1.33 overig bouwwerk

Een bouwkundige constructie van enige omvang, geen pand zijnde, die direct en duurzaam met de aarde is verbonden;

1.34 pand

de kleinste bij de totstandkoming functioneel en bouwkundig-constructief zelfstandige eenheid die direct en duurzaam met de aarde is verbonden en betreedbaar en afsluitbaar is;

1.35 seksinrichting

de voor het publiek toegankelijke besloten ruimte waarin bedrijfsmatig, of in de omvang alsof zij bedrijfsmatig is, seksuele handelingen worden verricht, of vertoningen van erotisch/pornografische aard plaatsvinden. Onder seksinrichting wordt in ieder geval verstaan: een prostitutiebedrijf, alsmede een erotische massagesalon, een seksbioscoop, seksautomatenhal, sekstheater of een parenclub, al dan niet in combinatie met elkaar;

1.36 voorgevel

de naar de weg gekeerde gevel van een gebouw of, indien het een gebouw betreft met meer dan één naar de weg gekeerde gevel, de meest gezichtsbepalende gevel;

1.37 wonen

het huisvesten van een huishouding in een woning/wooneenheid;

1.38 woning

een (gedeelte van een) gebouw dat uitsluitend mag worden gebruikt voor de huisvesting van één huishouden.

Artikel 2 Wijze van meten

Bij toepassing van deze regels wordt als volgt gemeten:

2.1 het bebouwingspercentage

het percentage van een bouwperceel dat met gebouwen mag worden bebouwd;

2.2 de dakhelling

langs het dakvlak ten opzichte van het horizontale vlak;

2.3 de goothoogte van een bouwwerk

vanaf het peil tot aan de bovenkant van de goot, c.q. de druiplijn, het boeibord, of een daarmee gelijk te stellen constructiedeel;

2.4 de bouwhoogte van een bouwwerk

vanaf het peil tot aan het hoogste punt van een gebouw of van een overig bouwwerk met uitzondering van ondergeschikte bouwonderdelen, zoals schoorstenen, antennes, en naar de aard daarmee gelijk te stellen bouwonderdelen;

2.5 de oppervlakte van een bouwwerk

tussen de buitenwerkse gevelvlakken en/of het hart van de scheidingsmuren, neerwaarts geprojecteerd op het gemiddelde niveau van het afgewerkte bouwterrein ter plaatse van het bouwwerk;

2.6 de diepte van de woning

de buitenwerks gemeten afstand tussen de voorgevel en de achtergevel van de woning;

2.7 de inhoud van een gebouw

tussen de onderzijde van de begane grondvloer, de buitenzijde van de gevels (en/of het hart van de scheidsmuren) en de buitenzijde van daken en dakkapellen.

2.8 het peil
  • in geaccidenteerd terrein (in de nabijheid van dijken): ten hoogste 15 cm boven het gemiddelde oorspronkelijke omliggende terrein;
  • in vlak terrein, voor zover dat oorspronkelijk hoger ligt dan de kruin van de weg: ten hoogste 15 cm boven het oorspronkelijke terrein;
  • in vlak terrein, voor zover dat oorspronkelijk lager ligt dan de kruin van de weg: ten hoogste 15 cm boven de kruin van de weg.

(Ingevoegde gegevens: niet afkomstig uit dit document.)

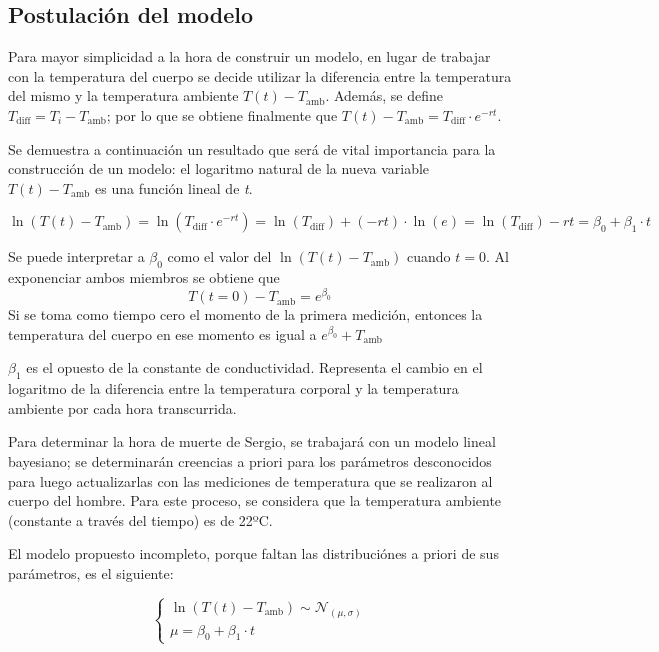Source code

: \documentclass[
]{article}
\begin{document}
\hypertarget{postulaciuxf3n-del-modelo}{%
\subsection{Postulación del modelo}\label{postulaciuxf3n-del-modelo}}

Para mayor simplicidad a la hora de construir un modelo, en lugar de
trabajar con la temperatura del cuerpo se decide utilizar la diferencia
entre la temperatura del mismo y la temperatura ambiente
\(T(t) - T_{\mathrm{amb}}\). Además, se define
\(T_{\mathrm{diff}} = T_i - T_{\mathrm{amb}}\); por lo que se obtiene
finalmente que
\(T(t) - T_{\mathrm{amb}} = T_{\mathrm{diff}} \cdot e ^ {-rt}\).

Se demuestra a continuación un resultado que será de vital importancia
para la construcción de un modelo: el logaritmo natural de la nueva
variable \(T(t) - T_{\mathrm{amb}}\) es una función lineal de \emph{t}.

\[ \ln(T(t) - T_{\mathrm{amb}}) = \ln( T_{\mathrm{diff}} \cdot e^{-rt}) = \ln(T_{\mathrm{diff}}) + (-rt) \cdot \ln (e) = \ln(T_{\mathrm{diff}}) - rt = \beta_{0} + \beta_{1}\cdot t \tag{2}\]

Se puede interpretar a \(\beta_{0}\) como el valor del
\(\ln(T(t) - T_{\mathrm{amb}})\) cuando \(t=0\). Al exponenciar ambos
miembros se obtiene que \[ T(t=0) - T_{\mathrm{amb}} = e^{\beta_0}\] Si
se toma como tiempo cero el momento de la primera medición, entonces la
temperatura del cuerpo en ese momento es igual a
\(e^{\beta_0} + T_{\mathrm{amb}}\)

\(\beta_1\) es el opuesto de la constante de conductividad. Representa
el cambio en el logaritmo de la diferencia entre la temperatura corporal
y la temperatura ambiente por cada hora transcurrida.

Para determinar la hora de muerte de Sergio, se trabajará con un modelo
lineal bayesiano; se determinarán creencias a priori para los parámetros
desconocidos para luego actualizarlas con las mediciones de temperatura
que se realizaron al cuerpo del hombre. Para este proceso, se considera
que la temperatura ambiente (constante a través del tiempo) es de 22ºC.

El modelo propuesto incompleto, porque faltan las distribuciónes a
priori de sus parámetros, es el siguiente:

\[
\begin{cases} 
\ln(T(t) - T_{\mathrm{amb}}) \sim\mathcal{N}_{(\mu, \sigma)} \\
\mu = \beta_{0} + \beta_{1}\cdot t
\end{cases}
\]
\end{document}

Hoofdstuk 2 Bestemmingsregels

Artikel 3 Wonen

3.1 Bestemmingsomschrijving
3.1.1 Algemeen

De voor Wonen aangewezen gronden zijn bestemd voor woningen met de bijbehorende bouwwerken en voorzieningen, zoals tuinen, erven, parkeervoorzieningen, watergangen, waterretentievoorzieningen en voorzieningen voor waterzuivering en -infiltratie.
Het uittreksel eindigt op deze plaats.